→ EXERCISE INSTRUCTIONS: Lines from the top of the entries through the line that has "- Implement sidebar" must be duplicated exactly, and no others.

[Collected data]
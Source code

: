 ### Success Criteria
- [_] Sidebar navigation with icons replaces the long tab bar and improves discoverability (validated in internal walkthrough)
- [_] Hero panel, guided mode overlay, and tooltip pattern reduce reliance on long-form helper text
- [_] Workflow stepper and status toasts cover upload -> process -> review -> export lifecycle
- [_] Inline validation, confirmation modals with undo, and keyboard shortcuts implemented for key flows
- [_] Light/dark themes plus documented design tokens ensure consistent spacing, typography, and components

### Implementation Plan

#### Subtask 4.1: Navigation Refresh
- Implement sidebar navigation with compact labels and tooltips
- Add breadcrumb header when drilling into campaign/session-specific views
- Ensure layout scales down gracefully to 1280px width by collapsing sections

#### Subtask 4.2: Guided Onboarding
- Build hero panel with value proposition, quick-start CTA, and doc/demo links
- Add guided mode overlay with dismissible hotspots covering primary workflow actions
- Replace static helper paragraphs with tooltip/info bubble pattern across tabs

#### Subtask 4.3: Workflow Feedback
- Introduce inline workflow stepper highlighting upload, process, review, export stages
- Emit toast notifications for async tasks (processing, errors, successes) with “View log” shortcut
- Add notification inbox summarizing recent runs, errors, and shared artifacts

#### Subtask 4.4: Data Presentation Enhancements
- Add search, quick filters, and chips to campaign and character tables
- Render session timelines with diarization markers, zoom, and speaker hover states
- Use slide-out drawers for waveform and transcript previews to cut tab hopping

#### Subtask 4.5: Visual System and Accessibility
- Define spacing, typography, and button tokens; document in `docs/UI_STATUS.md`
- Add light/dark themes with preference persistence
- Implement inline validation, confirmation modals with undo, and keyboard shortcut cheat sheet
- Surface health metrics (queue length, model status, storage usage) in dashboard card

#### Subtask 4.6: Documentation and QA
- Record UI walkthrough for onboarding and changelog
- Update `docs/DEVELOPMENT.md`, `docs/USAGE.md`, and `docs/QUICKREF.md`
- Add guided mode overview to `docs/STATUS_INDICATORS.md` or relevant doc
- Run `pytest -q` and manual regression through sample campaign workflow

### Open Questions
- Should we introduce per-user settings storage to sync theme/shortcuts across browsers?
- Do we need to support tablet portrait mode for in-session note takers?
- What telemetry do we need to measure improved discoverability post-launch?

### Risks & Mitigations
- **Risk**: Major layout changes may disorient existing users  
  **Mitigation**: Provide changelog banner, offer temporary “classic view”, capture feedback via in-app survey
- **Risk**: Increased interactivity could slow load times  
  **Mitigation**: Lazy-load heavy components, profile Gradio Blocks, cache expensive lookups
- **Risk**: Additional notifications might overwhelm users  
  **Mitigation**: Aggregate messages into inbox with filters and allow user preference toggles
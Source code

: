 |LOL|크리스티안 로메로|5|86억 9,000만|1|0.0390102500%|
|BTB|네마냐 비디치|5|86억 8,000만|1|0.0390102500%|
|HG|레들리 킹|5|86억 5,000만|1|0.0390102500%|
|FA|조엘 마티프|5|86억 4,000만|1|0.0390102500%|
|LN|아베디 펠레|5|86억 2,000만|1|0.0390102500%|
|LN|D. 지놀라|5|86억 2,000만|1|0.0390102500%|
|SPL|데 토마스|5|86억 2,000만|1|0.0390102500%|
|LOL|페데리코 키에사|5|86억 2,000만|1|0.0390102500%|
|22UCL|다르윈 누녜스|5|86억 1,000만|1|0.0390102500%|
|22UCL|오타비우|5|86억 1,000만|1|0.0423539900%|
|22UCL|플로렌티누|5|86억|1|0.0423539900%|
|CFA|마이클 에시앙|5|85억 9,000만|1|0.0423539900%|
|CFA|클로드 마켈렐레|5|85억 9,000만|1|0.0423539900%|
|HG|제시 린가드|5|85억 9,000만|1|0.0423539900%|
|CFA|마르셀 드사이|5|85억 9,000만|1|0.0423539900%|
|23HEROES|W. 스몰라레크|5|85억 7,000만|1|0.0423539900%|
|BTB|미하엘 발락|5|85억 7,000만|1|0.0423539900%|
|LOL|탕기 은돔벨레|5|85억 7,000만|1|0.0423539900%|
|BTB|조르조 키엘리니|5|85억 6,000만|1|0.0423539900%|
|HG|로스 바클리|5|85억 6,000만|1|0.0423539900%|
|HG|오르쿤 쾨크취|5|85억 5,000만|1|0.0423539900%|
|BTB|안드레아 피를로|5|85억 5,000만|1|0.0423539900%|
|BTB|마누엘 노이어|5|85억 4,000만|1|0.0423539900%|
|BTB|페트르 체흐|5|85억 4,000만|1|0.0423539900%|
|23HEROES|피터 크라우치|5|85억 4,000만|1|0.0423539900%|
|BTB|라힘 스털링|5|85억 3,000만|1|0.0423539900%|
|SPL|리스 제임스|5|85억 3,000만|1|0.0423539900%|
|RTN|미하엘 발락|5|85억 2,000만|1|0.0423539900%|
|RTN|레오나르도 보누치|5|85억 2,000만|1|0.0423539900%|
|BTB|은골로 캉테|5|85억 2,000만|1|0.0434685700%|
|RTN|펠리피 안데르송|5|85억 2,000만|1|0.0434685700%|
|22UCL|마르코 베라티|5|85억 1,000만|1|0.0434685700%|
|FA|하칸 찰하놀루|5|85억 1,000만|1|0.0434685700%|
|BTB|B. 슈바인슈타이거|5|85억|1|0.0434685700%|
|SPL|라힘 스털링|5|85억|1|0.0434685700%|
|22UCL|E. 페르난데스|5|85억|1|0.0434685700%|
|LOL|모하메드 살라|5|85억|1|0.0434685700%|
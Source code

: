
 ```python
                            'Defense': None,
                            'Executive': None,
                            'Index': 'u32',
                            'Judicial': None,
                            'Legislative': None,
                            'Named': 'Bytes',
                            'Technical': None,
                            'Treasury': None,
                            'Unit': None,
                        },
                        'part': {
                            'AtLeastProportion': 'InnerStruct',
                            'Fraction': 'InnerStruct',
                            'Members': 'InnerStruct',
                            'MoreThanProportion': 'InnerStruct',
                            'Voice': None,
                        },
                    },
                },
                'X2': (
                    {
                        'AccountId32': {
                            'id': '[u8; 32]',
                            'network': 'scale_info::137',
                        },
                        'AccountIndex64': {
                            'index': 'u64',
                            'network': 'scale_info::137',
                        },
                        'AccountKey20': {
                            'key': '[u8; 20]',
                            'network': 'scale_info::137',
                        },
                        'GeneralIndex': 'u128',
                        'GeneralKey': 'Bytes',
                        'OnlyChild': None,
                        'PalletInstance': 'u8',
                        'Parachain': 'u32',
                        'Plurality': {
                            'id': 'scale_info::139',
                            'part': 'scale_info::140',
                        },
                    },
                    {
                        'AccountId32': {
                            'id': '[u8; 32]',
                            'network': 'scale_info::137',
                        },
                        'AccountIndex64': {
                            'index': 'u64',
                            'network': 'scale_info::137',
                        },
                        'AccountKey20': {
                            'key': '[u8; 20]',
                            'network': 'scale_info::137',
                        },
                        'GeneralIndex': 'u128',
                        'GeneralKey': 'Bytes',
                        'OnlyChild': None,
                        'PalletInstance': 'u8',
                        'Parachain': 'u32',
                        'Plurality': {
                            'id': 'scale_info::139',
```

→ ANSWER SECTION:
Source code

: ### Success Criteria
- [_] Sidebar navigation with icons replaces the long tab bar and improves discoverability (validated in internal walkthrough)
- [_] Hero panel, guided mode overlay, and tooltip pattern reduce reliance on long-form helper text
- [_] Workflow stepper and status toasts cover upload -> process -> review -> export lifecycle
- [_] Inline validation, confirmation modals with undo, and keyboard shortcuts implemented for key flows
- [_] Light/dark themes plus documented design tokens ensure consistent spacing, typography, and components

### Implementation Plan

#### Subtask 4.1: Navigation Refresh
- Implement sidebar navigation with compact labels and tooltips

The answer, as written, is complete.